RECORDED DATA: Begin
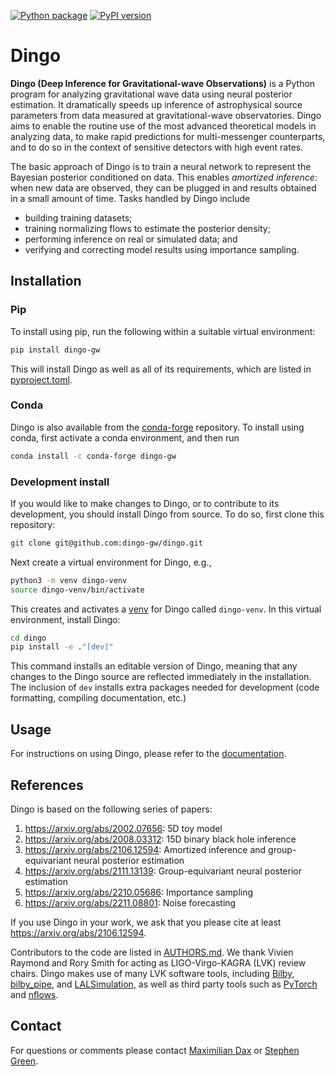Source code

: [![Python package](https://github.com/dingo-gw/dingo/actions/workflows/pytest.yml/badge.svg)](https://github.com/dingo-gw/dingo/actions/workflows/pytest.yml)
[![PyPI version](https://img.shields.io/pypi/v/dingo-gw.svg)](https://pypi.org/project/dingo-gw/)


# Dingo

**Dingo (Deep Inference for Gravitational-wave Observations)** is a Python program for analyzing gravitational wave data using neural posterior
estimation. It dramatically speeds up inference of astrophysical source parameters from
data measured at gravitational-wave observatories. Dingo aims to enable the routine
use of the most advanced theoretical models in analyzing data, to make rapid predictions
for multi-messenger counterparts, and to do so in the context of sensitive detectors with
high event rates.

The basic approach of Dingo is to train a neural network to represent the Bayesian
posterior conditioned on data. This enables *amortized inference*: when new data are
observed, they can be plugged in and results obtained in a small amount of time. Tasks
handled by Dingo include

* building training datasets;
* training normalizing flows to estimate the posterior density;
* performing inference on real or simulated data; and
* verifying and correcting model results using importance sampling.

## Installation

### Pip

To install using pip, run the following within a suitable virtual environment:
```sh
pip install dingo-gw
```
This will install Dingo as well as all of its requirements, which are listed in
[pyproject.toml](https://github.com/dingo-gw/dingo/blob/main/pyproject.toml).

### Conda

Dingo is also available from the [conda-forge](https://conda-forge.org) repository.
To install using conda, first activate a conda environment, and then run
```sh
conda install -c conda-forge dingo-gw
```

### Development install

If you would like to make changes to Dingo, or to contribute to its development, you
should install Dingo from source. To do so, first clone this repository:
```sh
git clone git@github.com:dingo-gw/dingo.git
```
Next create a virtual environment for Dingo, e.g.,
```sh
python3 -m venv dingo-venv
source dingo-venv/bin/activate
```
This creates and activates a [venv](https://docs.python.org/3/library/venv.html) for Dingo
called `dingo-venv`. In this virtual environment, install Dingo:
```sh
cd dingo
pip install -e ."[dev]"
```
This command installs an editable version of Dingo, meaning that any changes to the Dingo
source are reflected immediately in the installation. The inclusion of `dev` installs
extra packages needed for development (code formatting, compiling documentation, etc.)

## Usage

For instructions on using Dingo, please refer to the [documentation](https://dingo-gw.readthedocs.io/en/latest/).

## References

Dingo is based on the following series of papers:

1. https://arxiv.org/abs/2002.07656: 5D toy model
2. https://arxiv.org/abs/2008.03312: 15D binary black hole inference
3. https://arxiv.org/abs/2106.12594: Amortized inference and group-equivariant neural posterior estimation
4. https://arxiv.org/abs/2111.13139: Group-equivariant neural posterior estimation
5. https://arxiv.org/abs/2210.05686: Importance sampling
6. https://arxiv.org/abs/2211.08801: Noise forecasting

If you use Dingo in your work, we ask that you please cite at least
https://arxiv.org/abs/2106.12594.

Contributors to the code are listed in [AUTHORS.md](https://github.com/dingo-gw/dingo/blob/main/AUTHORS.md). We thank Vivien Raymond
and Rory Smith for acting as LIGO-Virgo-KAGRA (LVK) review chairs. Dingo makes use of
many LVK software tools, including [Bilby](https://lscsoft.docs.ligo.org/bilby/),
[bilby_pipe](https://lscsoft.docs.ligo.org/bilby_pipe/master/index.html), and
[LALSimulation](https://lscsoft.docs.ligo.org/lalsuite/lalsimulation/), as well as third
party tools such as [PyTorch](https://pytorch.org) and
[nflows](https://github.com/bayesiains/nflows).

## Contact

For questions or comments please contact
[Maximilian Dax](mailto:maximilian.dax@tuebingen.mpg.de) or
[Stephen Green](mailto:stephen.green2@nottingham.ac.uk).
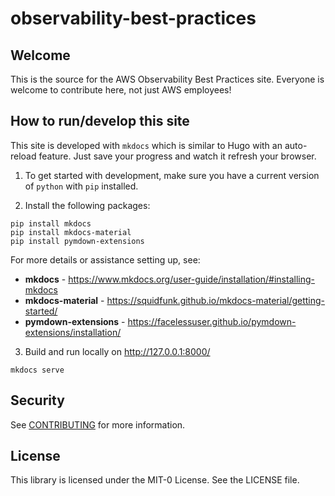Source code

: # observability-best-practices

## Welcome

This is the source for the AWS Observability Best Practices site. Everyone is welcome to contribute here, not just AWS employees!

## How to run/develop this site

This site is developed with `mkdocs` which is similar to Hugo with an auto-reload feature. Just save your progress and watch it refresh your browser.

1) To get started with development, make sure you have a current version of `python` with `pip` installed.

2) Install the following packages:

```
pip install mkdocs
pip install mkdocs-material
pip install pymdown-extensions
```

For more details or assistance setting up, see:
* **mkdocs** - https://www.mkdocs.org/user-guide/installation/#installing-mkdocs
* **mkdocs-material** - https://squidfunk.github.io/mkdocs-material/getting-started/
* **pymdown-extensions** - https://facelessuser.github.io/pymdown-extensions/installation/

3) Build and run locally on http://127.0.0.1:8000/

```
mkdocs serve
```

## Security

See [CONTRIBUTING](CONTRIBUTING.md#security-issue-notifications) for more information.

## License

This library is licensed under the MIT-0 License. See the LICENSE file.

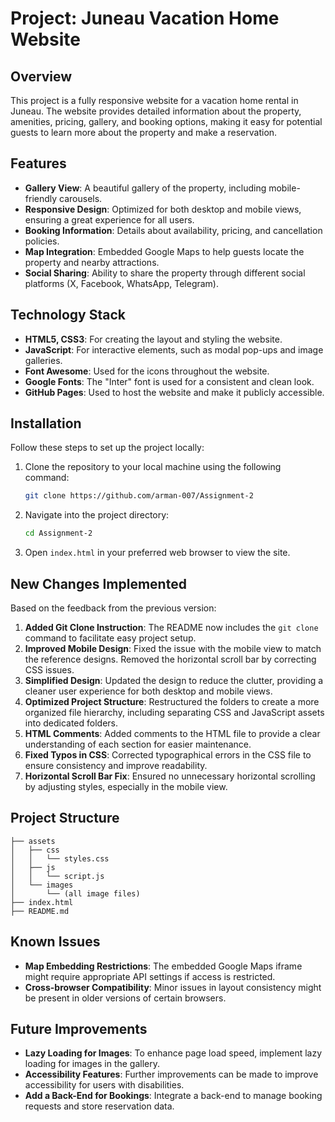 # Project: Juneau Vacation Home Website

## Overview
This project is a fully responsive website for a vacation home rental in Juneau. The website provides detailed information about the property, amenities, pricing, gallery, and booking options, making it easy for potential guests to learn more about the property and make a reservation.

## Features
- **Gallery View**: A beautiful gallery of the property, including mobile-friendly carousels.
- **Responsive Design**: Optimized for both desktop and mobile views, ensuring a great experience for all users.
- **Booking Information**: Details about availability, pricing, and cancellation policies.
- **Map Integration**: Embedded Google Maps to help guests locate the property and nearby attractions.
- **Social Sharing**: Ability to share the property through different social platforms (X, Facebook, WhatsApp, Telegram).

## Technology Stack
- **HTML5, CSS3**: For creating the layout and styling the website.
- **JavaScript**: For interactive elements, such as modal pop-ups and image galleries.
- **Font Awesome**: Used for the icons throughout the website.
- **Google Fonts**: The "Inter" font is used for a consistent and clean look.
- **GitHub Pages**: Used to host the website and make it publicly accessible.

## Installation
Follow these steps to set up the project locally:

1. Clone the repository to your local machine using the following command:
   ```sh
   git clone https://github.com/arman-007/Assignment-2
   ```

2. Navigate into the project directory:
   ```sh
   cd Assignment-2
   ```

3. Open `index.html` in your preferred web browser to view the site.

## New Changes Implemented
Based on the feedback from the previous version:

1. **Added Git Clone Instruction**: The README now includes the `git clone` command to facilitate easy project setup.
2. **Improved Mobile Design**: Fixed the issue with the mobile view to match the reference designs. Removed the horizontal scroll bar by correcting CSS issues.
3. **Simplified Design**: Updated the design to reduce the clutter, providing a cleaner user experience for both desktop and mobile views.
4. **Optimized Project Structure**: Restructured the folders to create a more organized file hierarchy, including separating CSS and JavaScript assets into dedicated folders.
5. **HTML Comments**: Added comments to the HTML file to provide a clear understanding of each section for easier maintenance.
6. **Fixed Typos in CSS**: Corrected typographical errors in the CSS file to ensure consistency and improve readability.
7. **Horizontal Scroll Bar Fix**: Ensured no unnecessary horizontal scrolling by adjusting styles, especially in the mobile view.

## Project Structure
```
├── assets
│   ├── css
│   │   └── styles.css
│   ├── js
│   │   └── script.js
│   └── images
│       └── (all image files)
├── index.html
├── README.md
```

## Known Issues
- **Map Embedding Restrictions**: The embedded Google Maps iframe might require appropriate API settings if access is restricted.
- **Cross-browser Compatibility**: Minor issues in layout consistency might be present in older versions of certain browsers.

## Future Improvements
- **Lazy Loading for Images**: To enhance page load speed, implement lazy loading for images in the gallery.
- **Accessibility Features**: Further improvements can be made to improve accessibility for users with disabilities.
- **Add a Back-End for Bookings**: Integrate a back-end to manage booking requests and store reservation data.

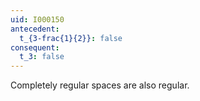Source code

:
 ```yaml
---
uid: I000150
antecedent:
  t_{3-frac{1}{2}}: false
consequent:
  t_3: false
---
```

Completely regular spaces are also regular.

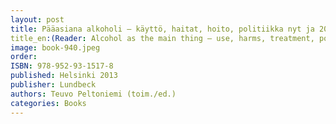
 ```yaml
---
layout: post
title: Pääasiana alkoholi – käyttö, haitat, hoito, politiikka nyt ja 2040
title_en:(Reader: Alcohol as the main thing – use, harms, treatment, policy now and in 2014)
image: book-940.jpeg
order:
ISBN: 978-952-93-1517-8
published: Helsinki 2013
publisher: Lundbeck
authors: Teuvo Peltoniemi (toim./ed.)
categories: Books
---
```

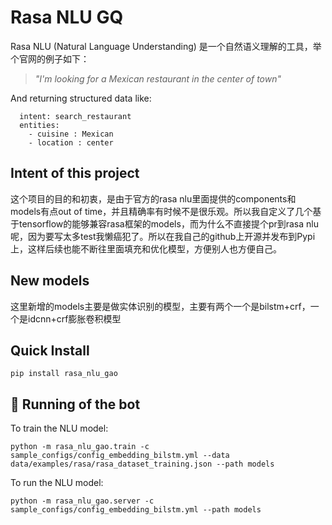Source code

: # Rasa NLU GQ
Rasa NLU (Natural Language Understanding) 是一个自然语义理解的工具，举个官网的例子如下：

> *"I'm looking for a Mexican restaurant in the center of town"*

And returning structured data like:

```
  intent: search_restaurant
  entities: 
    - cuisine : Mexican
    - location : center
```

## Intent of this project
这个项目的目的和初衷，是由于官方的rasa nlu里面提供的components和models有点out of time，并且精确率有时候不是很乐观。所以我自定义了几个基于tensorflow的能够兼容rasa框架的models，而为什么不直接提个pr到rasa nlu呢，因为要写太多test我懒癌犯了。所以在我自己的github上开源并发布到Pypi上，这样后续也能不断往里面填充和优化模型，方便别人也方便自己。

## New models
这里新增的models主要是做实体识别的模型，主要有两个一个是bilstm+crf，一个是idcnn+crf膨胀卷积模型

## Quick Install
```
pip install rasa_nlu_gao
```

## 🤖 Running of the bot
To train the NLU model:
```
python -m rasa_nlu_gao.train -c sample_configs/config_embedding_bilstm.yml --data data/examples/rasa/rasa_dataset_training.json --path models
```

To run the NLU model:
```
python -m rasa_nlu_gao.server -c sample_configs/config_embedding_bilstm.yml --path models
```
RECORDED DATA: End
Every line in the data above that contains the word "from" should be copied.

ANSWER TO THIS EXERCISE:
estimation. It dramatically speeds up inference of astrophysical source parameters from
Dingo is also available from the [conda-forge](https://conda-forge.org) repository.
should install Dingo from source. To do so, first clone this repository:
Based on the feedback from the previous version:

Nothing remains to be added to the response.